# PROBLEM TO SOLVE:
Every record listed below should be copied exactly.

'''

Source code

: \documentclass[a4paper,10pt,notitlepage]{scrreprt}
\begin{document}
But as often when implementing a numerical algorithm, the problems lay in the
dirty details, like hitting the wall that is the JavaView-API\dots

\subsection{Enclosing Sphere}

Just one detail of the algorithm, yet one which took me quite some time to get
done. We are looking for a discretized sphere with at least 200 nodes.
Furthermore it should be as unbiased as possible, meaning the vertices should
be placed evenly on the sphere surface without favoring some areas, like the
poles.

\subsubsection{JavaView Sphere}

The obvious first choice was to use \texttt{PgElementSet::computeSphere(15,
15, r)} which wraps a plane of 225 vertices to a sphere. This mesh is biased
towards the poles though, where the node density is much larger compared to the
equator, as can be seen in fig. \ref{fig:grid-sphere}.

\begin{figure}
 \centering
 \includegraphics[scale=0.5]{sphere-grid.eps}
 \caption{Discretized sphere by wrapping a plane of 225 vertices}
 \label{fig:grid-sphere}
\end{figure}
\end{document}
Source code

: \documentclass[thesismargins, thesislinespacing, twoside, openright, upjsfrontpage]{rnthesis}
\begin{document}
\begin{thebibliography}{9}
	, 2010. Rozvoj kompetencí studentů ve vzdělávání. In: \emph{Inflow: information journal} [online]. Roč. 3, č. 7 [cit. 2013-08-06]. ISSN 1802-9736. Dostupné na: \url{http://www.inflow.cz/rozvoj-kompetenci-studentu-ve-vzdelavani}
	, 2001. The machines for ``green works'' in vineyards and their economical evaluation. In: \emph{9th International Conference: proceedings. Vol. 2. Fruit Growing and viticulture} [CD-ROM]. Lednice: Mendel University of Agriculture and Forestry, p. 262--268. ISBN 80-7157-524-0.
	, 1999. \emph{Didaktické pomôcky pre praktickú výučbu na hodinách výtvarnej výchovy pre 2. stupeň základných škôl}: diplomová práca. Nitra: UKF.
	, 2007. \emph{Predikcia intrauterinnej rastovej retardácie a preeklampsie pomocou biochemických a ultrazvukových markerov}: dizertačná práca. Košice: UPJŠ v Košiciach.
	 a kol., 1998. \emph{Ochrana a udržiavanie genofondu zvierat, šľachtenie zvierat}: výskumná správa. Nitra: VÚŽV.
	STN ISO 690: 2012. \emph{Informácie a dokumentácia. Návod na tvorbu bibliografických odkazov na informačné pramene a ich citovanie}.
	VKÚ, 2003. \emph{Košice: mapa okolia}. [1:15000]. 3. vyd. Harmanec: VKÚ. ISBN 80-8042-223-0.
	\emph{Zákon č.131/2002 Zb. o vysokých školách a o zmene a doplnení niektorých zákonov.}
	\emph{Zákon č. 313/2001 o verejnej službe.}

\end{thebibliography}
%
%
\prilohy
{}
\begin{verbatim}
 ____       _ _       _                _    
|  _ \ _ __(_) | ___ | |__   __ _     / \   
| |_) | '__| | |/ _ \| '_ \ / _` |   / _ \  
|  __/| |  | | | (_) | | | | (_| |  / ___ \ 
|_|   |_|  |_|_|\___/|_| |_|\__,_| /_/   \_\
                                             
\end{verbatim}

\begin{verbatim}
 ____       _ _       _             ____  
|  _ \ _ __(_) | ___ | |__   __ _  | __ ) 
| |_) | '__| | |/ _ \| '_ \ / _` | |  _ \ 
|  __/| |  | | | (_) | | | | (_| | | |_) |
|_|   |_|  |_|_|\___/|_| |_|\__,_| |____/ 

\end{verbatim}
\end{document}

'''

# EXPECTED ANSWER:
Source code

: \documentclass[a4paper,10pt,notitlepage]{scrreprt}
\begin{document}
But as often when implementing a numerical algorithm, the problems lay in the
dirty details, like hitting the wall that is the JavaView-API\dots

\subsection{Enclosing Sphere}

Just one detail of the algorithm, yet one which took me quite some time to get
done. We are looking for a discretized sphere with at least 200 nodes.
Furthermore it should be as unbiased as possible, meaning the vertices should
be placed evenly on the sphere surface without favoring some areas, like the
poles.

\subsubsection{JavaView Sphere}

The obvious first choice was to use \texttt{PgElementSet::computeSphere(15,
15, r)} which wraps a plane of 225 vertices to a sphere. This mesh is biased
towards the poles though, where the node density is much larger compared to the
equator, as can be seen in fig. \ref{fig:grid-sphere}.

\begin{figure}
 \centering
 \includegraphics[scale=0.5]{sphere-grid.eps}
 \caption{Discretized sphere by wrapping a plane of 225 vertices}
 \label{fig:grid-sphere}
\end{figure}
\end{document}
Source code

: \documentclass[thesismargins, thesislinespacing, twoside, openright, upjsfrontpage]{rnthesis}
\begin{document}
\begin{thebibliography}{9}
	, 2010. Rozvoj kompetencí studentů ve vzdělávání. In: \emph{Inflow: information journal} [online]. Roč. 3, č. 7 [cit. 2013-08-06]. ISSN 1802-9736. Dostupné na: \url{http://www.inflow.cz/rozvoj-kompetenci-studentu-ve-vzdelavani}
	, 2001. The machines for ``green works'' in vineyards and their economical evaluation. In: \emph{9th International Conference: proceedings. Vol. 2. Fruit Growing and viticulture} [CD-ROM]. Lednice: Mendel University of Agriculture and Forestry, p. 262--268. ISBN 80-7157-524-0.
	, 1999. \emph{Didaktické pomôcky pre praktickú výučbu na hodinách výtvarnej výchovy pre 2. stupeň základných škôl}: diplomová práca. Nitra: UKF.
	, 2007. \emph{Predikcia intrauterinnej rastovej retardácie a preeklampsie pomocou biochemických a ultrazvukových markerov}: dizertačná práca. Košice: UPJŠ v Košiciach.
	 a kol., 1998. \emph{Ochrana a udržiavanie genofondu zvierat, šľachtenie zvierat}: výskumná správa. Nitra: VÚŽV.
	STN ISO 690: 2012. \emph{Informácie a dokumentácia. Návod na tvorbu bibliografických odkazov na informačné pramene a ich citovanie}.
	VKÚ, 2003. \emph{Košice: mapa okolia}. [1:15000]. 3. vyd. Harmanec: VKÚ. ISBN 80-8042-223-0.
	\emph{Zákon č.131/2002 Zb. o vysokých školách a o zmene a doplnení niektorých zákonov.}
	\emph{Zákon č. 313/2001 o verejnej službe.}

\end{thebibliography}
%
%
\prilohy
{}
\begin{verbatim}
 ____       _ _       _                _    
|  _ \ _ __(_) | ___ | |__   __ _     / \   
| |_) | '__| | |/ _ \| '_ \ / _` |   / _ \  
|  __/| |  | | | (_) | | | | (_| |  / ___ \ 
|_|   |_|  |_|_|\___/|_| |_|\__,_| /_/   \_\
                                             
\end{verbatim}

\begin{verbatim}
 ____       _ _       _             ____  
|  _ \ _ __(_) | ___ | |__   __ _  | __ ) 
| |_) | '__| | |/ _ \| '_ \ / _` | |  _ \ 
|  __/| |  | | | (_) | | | | (_| | | |_) |
|_|   |_|  |_|_|\___/|_| |_|\__,_| |____/ 

\end{verbatim}
\end{document}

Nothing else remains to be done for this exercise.